Exercise instructions.
Transcribe each entry in full, and leave the images out.
* * *
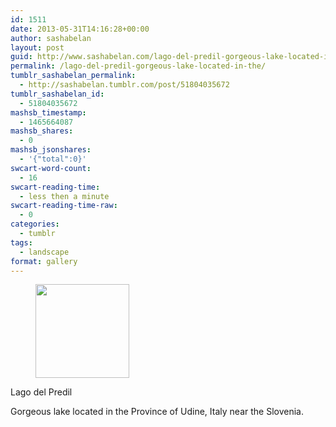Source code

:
 ```yaml
---
id: 1511
date: 2013-05-31T14:16:28+00:00
author: sashabelan
layout: post
guid: http://www.sashabelan.com/lago-del-predil-gorgeous-lake-located-in-the/
permalink: /lago-del-predil-gorgeous-lake-located-in-the/
tumblr_sashabelan_permalink:
  - http://sashabelan.tumblr.com/post/51804035672
tumblr_sashabelan_id:
  - 51804035672
mashsb_timestamp:
  - 1465664087
mashsb_shares:
  - 0
mashsb_jsonshares:
  - '{"total":0}'
swcart-word-count:
  - 16
swcart-reading-time:
  - less then a minute
swcart-reading-time-raw:
  - 0
categories:
  - tumblr
tags:
  - landscape
format: gallery
---
```

<div id='gallery-420' class='gallery galleryid-1511 gallery-columns-3 gallery-size-thumbnail'>
  <figure class='gallery-item'> 
  
  <div class='gallery-icon portrait'>
    <a href='http://www.sashabelan.ru/lago-del-predil-gorgeous-lake-located-in-the/attachment/1512/'><img width="150" height="150" src="http://www.sashabelan.ru/wp-content/uploads/2013/05/tumblr_mno2bgdhw41qarj97o1_500-150x150.jpg" class="attachment-thumbnail size-thumbnail" alt="" /></a>
  </div></figure>
</div>

Lago del Predil
  
Gorgeous lake located in the Province of Udine, Italy near the Slovenia.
* * *
Output for this exercise.
Source code

:
 ```yaml
---
id: 1511
date: 2013-05-31T14:16:28+00:00
author: sashabelan
layout: post
guid: http://www.sashabelan.com/lago-del-predil-gorgeous-lake-located-in-the/
permalink: /lago-del-predil-gorgeous-lake-located-in-the/
tumblr_sashabelan_permalink:
  - http://sashabelan.tumblr.com/post/51804035672
tumblr_sashabelan_id:
  - 51804035672
mashsb_timestamp:
  - 1465664087
mashsb_shares:
  - 0
mashsb_jsonshares:
  - '{"total":0}'
swcart-word-count:
  - 16
swcart-reading-time:
  - less then a minute
swcart-reading-time-raw:
  - 0
categories:
  - tumblr
tags:
  - landscape
format: gallery
---
```

<div id='gallery-420' class='gallery galleryid-1511 gallery-columns-3 gallery-size-thumbnail'>
  <figure class='gallery-item'> 
  
  <div class='gallery-icon portrait'>
    <a href='http://www.sashabelan.ru/lago-del-predil-gorgeous-lake-located-in-the/attachment/1512/'><img width="150" height="150" src="http://www.sashabelan.ru/wp-content/uploads/2013/05/tumblr_mno2bgdhw41qarj97o1_500-150x150.jpg" class="attachment-thumbnail size-thumbnail" alt="" /></a>
  </div></figure>
</div>

Lago del Predil
  
Gorgeous lake located in the Province of Udine, Italy near the Slovenia.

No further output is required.